Je ne lui prête pas plus attention et regarde par-delà son épaule pour essayer d'apercevoir ma sœur. En me voyant ainsi, impatient, mon père m'offre un sourire sadique. Aussitôt, mon alarme intérieure s'enclenche. A-t-il vraiment pu lui faire du mal comme je le craignais ? Il me déteste, mais irait-il jusqu'à vendre sa propre fille pour tenter de m'anéantir ? J'ai toujours tout fait pour la protéger de ce milieu infernal en espérant qu'elle ne finisse pas comme tant de jeunes filles de son âge qui supplient pour qu'on abrège leurs souffrances. Si la mafia est un enfer difficile pour les hommes, il est invivable pour les femmes. Violées, frappées, torturées, exposées aux yeux de tous comme des animaux de foire. Les marchés aux esclaves sont bien le dernier endroit où j'aimerais qu'elle se trouve. Cependant, je connais Richard et ses ennemis. Mina est belle et riche, en plus d'être la fille d'un grand mafieux. Le profil parfait d'une victime qui rapporte gros. Sans compter sur les nombreux disciples de Reian qui rêvent de nous briser.

Alors que la peur et la rage s'instillent dans mes veines, la porte de la Maserati noire s'ouvre. Ma sœur saute hors de l'habitacle et se précipite dans mes bras. Son parfum de vanille m'enivre et calme instantanément mes craintes.

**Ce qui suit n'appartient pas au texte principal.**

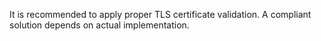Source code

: It is recommended to apply proper TLS certificate validation. A compliant solution depends on actual implementation.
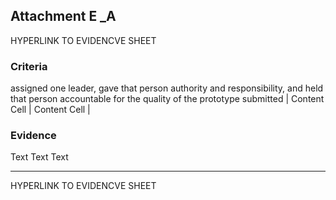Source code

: ## Attachment E _A  ##

HYPERLINK TO EVIDENCVE SHEET

### Criteria ###

assigned one leader, gave that person authority and responsibility, and held that person accountable for the quality of the prototype submitted  | Content Cell  | Content Cell |

### Evidence ###

Text
Text
Text


- - - -













HYPERLINK TO EVIDENCVE SHEET
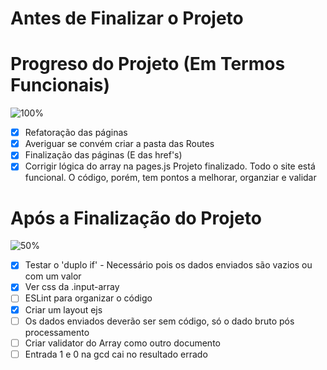 # Antes de Finalizar o Projeto


# Progreso do Projeto (Em Termos Funcionais)
![100%](https://progress-bar.dev/100)
- [x] Refatoração das páginas
- [x] Averiguar se convém criar a pasta das Routes
- [x] Finalização das páginas (E das href's) 
- [x] Corrigir lógica do array na pages.js
Projeto finalizado. Todo o site está funcional. O código, porém, tem pontos a melhorar, organziar e validar

# Após a Finalização do Projeto
![50%](https://progress-bar.dev/50)
- [x] Testar o 'duplo if' - Necessário pois os dados enviados são vazios ou com um valor
- [x] Ver css da .input-array
- [ ] ESLint para organizar o código
- [x] Criar um layout ejs
- [ ] Os dados enviados deverão ser sem código, só o dado bruto pós processamento
- [ ] Criar validator do Array como outro documento
- [ ] Entrada 1 e 0 na gcd cai no resultado errado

— Jacob, tu m'as tant manqué ! s'exclame-t-elle en pleurant.

Je la serre contre moi en respirant l'odeur de ses cheveux ondulés. Comme il est bon de la voir saine et sauve après tant de jours, de mois, d'années loin d'elle. Mina est tout le contraire de moi. C'est une jeune fille brillante capable de s'offrir un avenir radieux. Si je devais me sacrifier pour la protéger et lui permettre d'aller loin, je n'aurais aucun mal à le faire pourvu qu'elle garde sa joie de vivre et son innocence. C'est bien l'une des seules choses romanesques dont mon espèce est capable. Mourir pour un sang partagé.

— Je t'ai manqué à ce point ? dis-je sur le ton de la moquerie.

Elle fronce ses sourcils et pointe son index vers moi la mine renfrognée.

— Je te préviens Jacob, tu ne me refais plus jamais ça ou je te tue ! s'écrie-t-elle.

Je m'apprête à lui répondre que je n'ai pas eu le choix, mais je retiens cette remarque. Lui dire que j'ai échappé de peu à la mort pourrait gâcher nos retrouvailles. Ma sortie n'est due qu'à ma capacité à trouver les failles d'un système, mais elle n'a pas besoin de le savoir. Elle est saine et sauve, c'est tout ce qui m'importe.

— J'ai tellement de choses à te raconter ! Il s'est passé tant de choses durant les cinq dernières années !

Son regard marron est empli de joie et de frénésie alors qu'elle tente de me résumer les évènements les plus importants qui se sont passés en mon absence. Mariage, naissance, rupture, box-office, musique, j'en passe. Puis tout en continuant de parler, elle me tire par le bras jusqu'à la voiture avant d'être soudainement stoppée en chemin par Richard.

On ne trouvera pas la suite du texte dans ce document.